• [Work task]
When you repeat the entries below, please keep them exact and leave out the pictures.

• [Collected data]
=-=-=-=-=
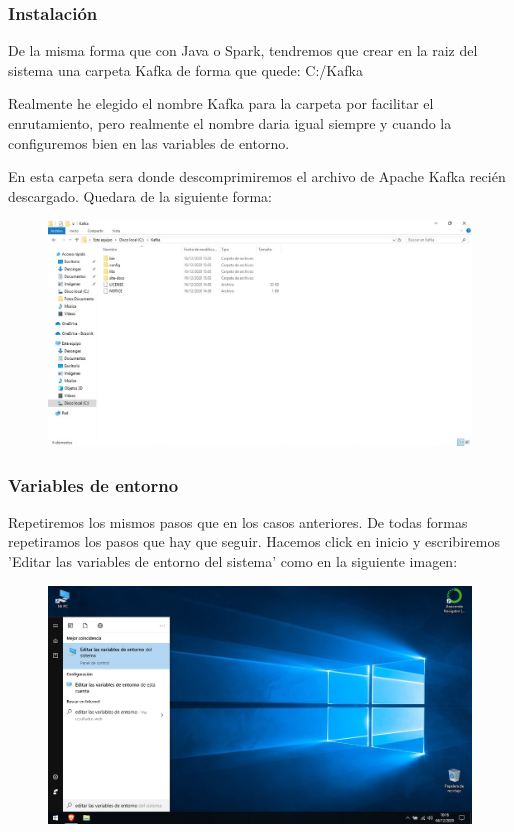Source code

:\documentclass[a4paper,10pt]{article}
\begin{document}
\subsubsection{Instalación}

De la misma forma que con Java o Spark, tendremos que crear en la raiz del sistema una carpeta Kafka de forma que quede: C:/Kafka

Realmente he elegido el nombre Kafka para la carpeta por facilitar el enrutamiento, pero realmente el nombre daria igual siempre y cuando la configuremos bien en las variables de entorno. 

En esta carpeta sera donde descomprimiremos el archivo de Apache Kafka recién descargado. Quedara de la siguiente forma: 

\begin{figure}[H]
\begin{center}
\includegraphics[width=450pt]{./fotos/Kafka/03 (V).jpg}
\end{center}
\end{figure}

\subsubsection{Variables de entorno}

Repetiremos los mismos pasos que en los casos anteriores. De todas formas repetiramos los pasos que hay que seguir. Hacemos click en inicio y escribiremos 'Editar las variables de entorno del sistema' como en la siguiente imagen:

\begin{figure}[H]
\begin{center}
\includegraphics[width=425pt]{./fotos/introduccion/7 - Java.jpg}
\end{center}
\end{figure}
\end{document}
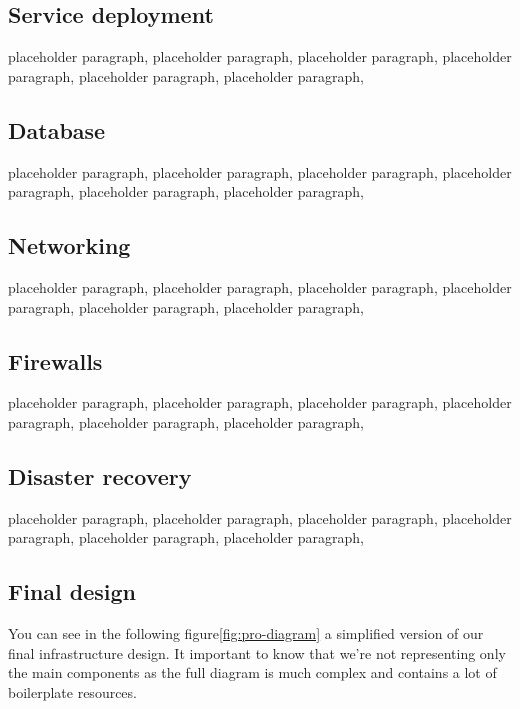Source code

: \subsection{Service deployment}
\qquad 

placeholder paragraph, placeholder paragraph, placeholder paragraph, placeholder paragraph, placeholder paragraph, placeholder paragraph,
\subsection{Database}
\qquad 

placeholder paragraph, placeholder paragraph, placeholder paragraph, placeholder paragraph, placeholder paragraph, placeholder paragraph,
\subsection{Networking}
\qquad 

placeholder paragraph, placeholder paragraph, placeholder paragraph, placeholder paragraph, placeholder paragraph, placeholder paragraph,

\subsection{Firewalls}

placeholder paragraph, placeholder paragraph, placeholder paragraph, placeholder paragraph, placeholder paragraph, placeholder paragraph,


\subsection{Disaster recovery}
placeholder paragraph, placeholder paragraph, placeholder paragraph, placeholder paragraph, placeholder paragraph, placeholder paragraph,

\subsection{Final design}

You can see in the following figure\ref{fig:pro-diagram} a simplified version of our final infrastructure design. It important to know that we're not representing only the main components as the full diagram is much complex and contains a lot of boilerplate resources. 

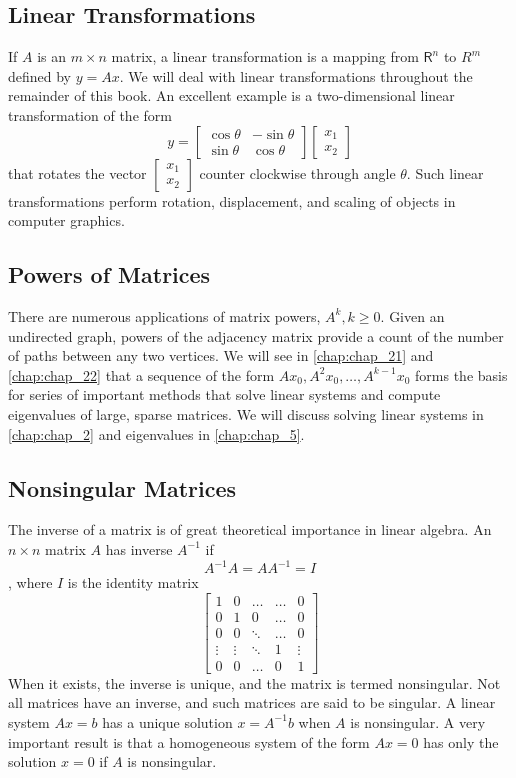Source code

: \documentclass[../main.tex]{subfiles}
\begin{document}
\subsection*{Linear Transformations}
If $A$ is an $m \times n$ matrix, a linear transformation is a mapping from $\mathsf{R}^{n}$ to $R^{m}$ defined by $y=A x .$ We will deal with linear transformations throughout the remainder of this book. An excellent example is a two-dimensional linear transformation of the form
$$
y=\left[\begin{array}{cc}
\cos \theta & -\sin \theta \\
\sin \theta & \cos \theta
\end{array}\right]\left[\begin{array}{l}
x_{1} \\
x_{2}
\end{array}\right]
$$
that rotates the vector $\left[\begin{array}{l}x_{1} \\ x_{2}\end{array}\right]$ counter clockwise through angle $\theta .$ Such linear transformations perform rotation, displacement, and scaling of objects in computer graphics.

\subsection*{Powers of Matrices}
There are numerous applications of matrix powers, $A^{k}, k \geq 0 .$ Given an undirected graph, powers of the adjacency matrix provide a count of the number of paths between any two vertices.
We will see in \autoref{chap:chap_21}  and \ref{chap:chap_22} that
a sequence of the form $A x_{0}, A^{2} x_{0}, \ldots, A^{k-1} x_{0}$  forms the basis for series of important methods that solve linear systems and compute eigenvalues of large, sparse matrices.
We will discuss solving linear systems in \autoref{chap:chap_2} and eigenvalues in \autoref{chap:chap_5}.

\subsection*{Nonsingular Matrices}
The inverse of a matrix is of great theoretical importance in linear algebra. An $n \times n$ matrix $A$ has inverse $A^{-1}$ if
$$A^{-1} A=A A^{-1}=I$$,
where $I$ is the identity matrix
$$
\left[\begin{array}{ccccc}
1 & 0 & \ldots & \ldots & 0 \\
0 & 1 & 0 & \ldots & 0 \\
0 & 0 & \ddots & \ldots & 0 \\
\vdots & \vdots & \ddots & 1 & \vdots \\
0 & 0 & \ldots & 0 & 1
\end{array}\right]
$$
When it exists, the inverse is unique, and the matrix is termed nonsingular. Not all matrices have an inverse, and such matrices are said to be singular. A linear system $A x=b$ has a unique solution $x=A^{-1} b$ when $A$ is nonsingular. A very important result is that a homogeneous system of the form $A x=0$ has only the solution $x=0$ if $A$ is nonsingular.
\end{document}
=-=-=-=-=
• [Exercise response]
Source code

:\documentclass[a4paper,10pt]{article}
\begin{document}
\subsubsection{Instalación}

De la misma forma que con Java o Spark, tendremos que crear en la raiz del sistema una carpeta Kafka de forma que quede: C:/Kafka

Realmente he elegido el nombre Kafka para la carpeta por facilitar el enrutamiento, pero realmente el nombre daria igual siempre y cuando la configuremos bien en las variables de entorno. 

En esta carpeta sera donde descomprimiremos el archivo de Apache Kafka recién descargado. Quedara de la siguiente forma: 

\begin{figure}[H]
\begin{center}
\includegraphics[width=450pt]{./fotos/Kafka/03 (V).jpg}
\end{center}
\end{figure}

\subsubsection{Variables de entorno}

Repetiremos los mismos pasos que en los casos anteriores. De todas formas repetiramos los pasos que hay que seguir. Hacemos click en inicio y escribiremos 'Editar las variables de entorno del sistema' como en la siguiente imagen:

\begin{figure}[H]
\begin{center}
\includegraphics[width=425pt]{./fotos/introduccion/7 - Java.jpg}
\end{center}
\end{figure}
\end{document}
Source code

: \subsection{Service deployment}
\qquad 

placeholder paragraph, placeholder paragraph, placeholder paragraph, placeholder paragraph, placeholder paragraph, placeholder paragraph,
\subsection{Database}
\qquad 

placeholder paragraph, placeholder paragraph, placeholder paragraph, placeholder paragraph, placeholder paragraph, placeholder paragraph,
\subsection{Networking}
\qquad 

placeholder paragraph, placeholder paragraph, placeholder paragraph, placeholder paragraph, placeholder paragraph, placeholder paragraph,

\subsection{Firewalls}

placeholder paragraph, placeholder paragraph, placeholder paragraph, placeholder paragraph, placeholder paragraph, placeholder paragraph,


\subsection{Disaster recovery}
placeholder paragraph, placeholder paragraph, placeholder paragraph, placeholder paragraph, placeholder paragraph, placeholder paragraph,

\subsection{Final design}

You can see in the following figure\ref{fig:pro-diagram} a simplified version of our final infrastructure design. It important to know that we're not representing only the main components as the full diagram is much complex and contains a lot of boilerplate resources. 

Source code

: \documentclass[../main.tex]{subfiles}
\begin{document}
\subsection*{Linear Transformations}
If $A$ is an $m \times n$ matrix, a linear transformation is a mapping from $\mathsf{R}^{n}$ to $R^{m}$ defined by $y=A x .$ We will deal with linear transformations throughout the remainder of this book. An excellent example is a two-dimensional linear transformation of the form
$$
y=\left[\begin{array}{cc}
\cos \theta & -\sin \theta \\
\sin \theta & \cos \theta
\end{array}\right]\left[\begin{array}{l}
x_{1} \\
x_{2}
\end{array}\right]
$$
that rotates the vector $\left[\begin{array}{l}x_{1} \\ x_{2}\end{array}\right]$ counter clockwise through angle $\theta .$ Such linear transformations perform rotation, displacement, and scaling of objects in computer graphics.

\subsection*{Powers of Matrices}
There are numerous applications of matrix powers, $A^{k}, k \geq 0 .$ Given an undirected graph, powers of the adjacency matrix provide a count of the number of paths between any two vertices.
We will see in \autoref{chap:chap_21}  and \ref{chap:chap_22} that
a sequence of the form $A x_{0}, A^{2} x_{0}, \ldots, A^{k-1} x_{0}$  forms the basis for series of important methods that solve linear systems and compute eigenvalues of large, sparse matrices.
We will discuss solving linear systems in \autoref{chap:chap_2} and eigenvalues in \autoref{chap:chap_5}.

\subsection*{Nonsingular Matrices}
The inverse of a matrix is of great theoretical importance in linear algebra. An $n \times n$ matrix $A$ has inverse $A^{-1}$ if
$$A^{-1} A=A A^{-1}=I$$,
where $I$ is the identity matrix
$$
\left[\begin{array}{ccccc}
1 & 0 & \ldots & \ldots & 0 \\
0 & 1 & 0 & \ldots & 0 \\
0 & 0 & \ddots & \ldots & 0 \\
\vdots & \vdots & \ddots & 1 & \vdots \\
0 & 0 & \ldots & 0 & 1
\end{array}\right]
$$
When it exists, the inverse is unique, and the matrix is termed nonsingular. Not all matrices have an inverse, and such matrices are said to be singular. A linear system $A x=b$ has a unique solution $x=A^{-1} b$ when $A$ is nonsingular. A very important result is that a homogeneous system of the form $A x=0$ has only the solution $x=0$ if $A$ is nonsingular.
\end{document}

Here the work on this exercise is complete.